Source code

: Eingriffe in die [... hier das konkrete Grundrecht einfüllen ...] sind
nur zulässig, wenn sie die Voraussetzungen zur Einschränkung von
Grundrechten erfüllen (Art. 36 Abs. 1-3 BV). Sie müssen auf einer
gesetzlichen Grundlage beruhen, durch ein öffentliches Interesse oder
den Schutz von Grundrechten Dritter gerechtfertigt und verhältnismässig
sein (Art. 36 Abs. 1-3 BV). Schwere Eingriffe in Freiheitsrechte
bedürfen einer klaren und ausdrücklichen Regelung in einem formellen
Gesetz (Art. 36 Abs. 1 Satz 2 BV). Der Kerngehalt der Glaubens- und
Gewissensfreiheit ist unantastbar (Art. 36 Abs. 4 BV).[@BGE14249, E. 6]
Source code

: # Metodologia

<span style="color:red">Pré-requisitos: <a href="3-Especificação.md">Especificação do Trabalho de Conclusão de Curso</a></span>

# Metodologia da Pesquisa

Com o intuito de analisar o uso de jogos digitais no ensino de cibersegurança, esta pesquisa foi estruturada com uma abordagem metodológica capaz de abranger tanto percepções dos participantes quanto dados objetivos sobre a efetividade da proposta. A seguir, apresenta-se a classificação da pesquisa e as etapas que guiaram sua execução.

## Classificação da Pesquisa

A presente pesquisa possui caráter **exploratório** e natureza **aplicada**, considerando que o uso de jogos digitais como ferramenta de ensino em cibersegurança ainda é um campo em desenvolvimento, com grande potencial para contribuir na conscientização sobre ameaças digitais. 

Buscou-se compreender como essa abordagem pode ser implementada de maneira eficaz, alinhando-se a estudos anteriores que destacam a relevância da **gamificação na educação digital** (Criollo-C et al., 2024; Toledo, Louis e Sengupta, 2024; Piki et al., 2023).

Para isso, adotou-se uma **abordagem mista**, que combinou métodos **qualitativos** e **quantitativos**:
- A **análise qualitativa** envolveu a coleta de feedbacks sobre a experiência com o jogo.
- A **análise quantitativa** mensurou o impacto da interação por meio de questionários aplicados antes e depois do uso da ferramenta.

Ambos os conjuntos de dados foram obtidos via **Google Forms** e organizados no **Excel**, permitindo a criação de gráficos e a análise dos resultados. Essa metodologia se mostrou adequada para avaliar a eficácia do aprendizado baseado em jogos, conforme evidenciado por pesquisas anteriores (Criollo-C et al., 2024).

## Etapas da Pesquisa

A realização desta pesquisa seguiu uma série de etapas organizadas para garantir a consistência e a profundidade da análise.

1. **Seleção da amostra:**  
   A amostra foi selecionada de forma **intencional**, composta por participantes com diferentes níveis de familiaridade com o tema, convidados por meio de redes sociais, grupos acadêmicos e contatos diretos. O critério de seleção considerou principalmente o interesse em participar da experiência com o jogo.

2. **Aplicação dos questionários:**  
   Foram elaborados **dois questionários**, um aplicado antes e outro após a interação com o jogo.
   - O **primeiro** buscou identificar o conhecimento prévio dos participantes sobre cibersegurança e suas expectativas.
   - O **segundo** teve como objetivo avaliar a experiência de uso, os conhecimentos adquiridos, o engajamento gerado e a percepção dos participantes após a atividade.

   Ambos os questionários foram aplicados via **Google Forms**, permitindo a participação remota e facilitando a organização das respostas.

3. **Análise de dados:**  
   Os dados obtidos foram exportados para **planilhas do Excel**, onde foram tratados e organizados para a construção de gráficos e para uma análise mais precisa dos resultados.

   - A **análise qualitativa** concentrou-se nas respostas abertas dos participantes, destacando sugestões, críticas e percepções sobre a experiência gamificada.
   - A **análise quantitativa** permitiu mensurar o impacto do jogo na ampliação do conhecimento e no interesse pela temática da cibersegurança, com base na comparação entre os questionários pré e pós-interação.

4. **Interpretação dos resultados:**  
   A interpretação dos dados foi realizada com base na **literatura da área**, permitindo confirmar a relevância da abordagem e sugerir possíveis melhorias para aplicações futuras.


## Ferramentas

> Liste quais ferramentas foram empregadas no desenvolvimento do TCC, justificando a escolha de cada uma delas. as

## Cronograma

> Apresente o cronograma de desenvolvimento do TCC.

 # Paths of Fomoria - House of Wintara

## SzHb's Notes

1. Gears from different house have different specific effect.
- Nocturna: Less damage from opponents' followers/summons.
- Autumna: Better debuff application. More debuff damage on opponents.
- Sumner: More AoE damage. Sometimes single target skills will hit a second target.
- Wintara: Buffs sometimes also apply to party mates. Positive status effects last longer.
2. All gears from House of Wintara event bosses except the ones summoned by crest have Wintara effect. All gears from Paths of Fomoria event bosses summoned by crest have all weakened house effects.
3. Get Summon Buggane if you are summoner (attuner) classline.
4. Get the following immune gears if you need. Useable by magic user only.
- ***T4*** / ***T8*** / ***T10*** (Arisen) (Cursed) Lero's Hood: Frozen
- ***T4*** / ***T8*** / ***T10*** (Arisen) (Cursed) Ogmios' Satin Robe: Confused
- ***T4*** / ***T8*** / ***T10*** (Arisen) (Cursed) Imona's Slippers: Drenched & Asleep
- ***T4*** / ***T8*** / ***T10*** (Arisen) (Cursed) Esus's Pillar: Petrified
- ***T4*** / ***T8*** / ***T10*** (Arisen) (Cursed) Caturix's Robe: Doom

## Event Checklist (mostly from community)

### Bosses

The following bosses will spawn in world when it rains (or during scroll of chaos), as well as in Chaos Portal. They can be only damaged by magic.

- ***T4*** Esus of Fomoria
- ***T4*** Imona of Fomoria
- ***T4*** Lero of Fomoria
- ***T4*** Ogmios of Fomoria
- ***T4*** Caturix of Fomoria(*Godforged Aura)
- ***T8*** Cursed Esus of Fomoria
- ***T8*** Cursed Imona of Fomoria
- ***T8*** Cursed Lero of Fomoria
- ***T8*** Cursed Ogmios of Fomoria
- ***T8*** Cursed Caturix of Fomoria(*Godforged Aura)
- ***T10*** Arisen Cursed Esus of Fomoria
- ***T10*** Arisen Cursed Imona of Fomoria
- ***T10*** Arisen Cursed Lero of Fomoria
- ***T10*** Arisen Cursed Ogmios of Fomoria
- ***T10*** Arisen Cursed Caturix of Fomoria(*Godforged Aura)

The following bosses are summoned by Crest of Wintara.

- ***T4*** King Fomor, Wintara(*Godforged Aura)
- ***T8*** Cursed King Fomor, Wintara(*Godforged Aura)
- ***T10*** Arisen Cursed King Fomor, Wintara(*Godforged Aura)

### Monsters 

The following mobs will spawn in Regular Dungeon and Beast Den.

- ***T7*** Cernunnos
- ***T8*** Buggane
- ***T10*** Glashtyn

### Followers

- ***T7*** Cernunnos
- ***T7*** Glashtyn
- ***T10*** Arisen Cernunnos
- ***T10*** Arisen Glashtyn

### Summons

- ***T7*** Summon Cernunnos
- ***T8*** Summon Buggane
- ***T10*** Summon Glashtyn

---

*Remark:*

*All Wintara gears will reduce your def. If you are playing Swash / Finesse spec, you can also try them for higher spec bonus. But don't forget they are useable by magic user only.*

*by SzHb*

+--

If a line falls between the first line of the records and the line containing "# Metodologia da Pesquisa", inclusive, repeat it exactly; leave out all others.

TASK OUTPUT:
Source code

: Eingriffe in die [... hier das konkrete Grundrecht einfüllen ...] sind
nur zulässig, wenn sie die Voraussetzungen zur Einschränkung von
Grundrechten erfüllen (Art. 36 Abs. 1-3 BV). Sie müssen auf einer
gesetzlichen Grundlage beruhen, durch ein öffentliches Interesse oder
den Schutz von Grundrechten Dritter gerechtfertigt und verhältnismässig
sein (Art. 36 Abs. 1-3 BV). Schwere Eingriffe in Freiheitsrechte
bedürfen einer klaren und ausdrücklichen Regelung in einem formellen
Gesetz (Art. 36 Abs. 1 Satz 2 BV). Der Kerngehalt der Glaubens- und
Gewissensfreiheit ist unantastbar (Art. 36 Abs. 4 BV).[@BGE14249, E. 6]
Source code

: # Metodologia

<span style="color:red">Pré-requisitos: <a href="3-Especificação.md">Especificação do Trabalho de Conclusão de Curso</a></span>

# Metodologia da Pesquisa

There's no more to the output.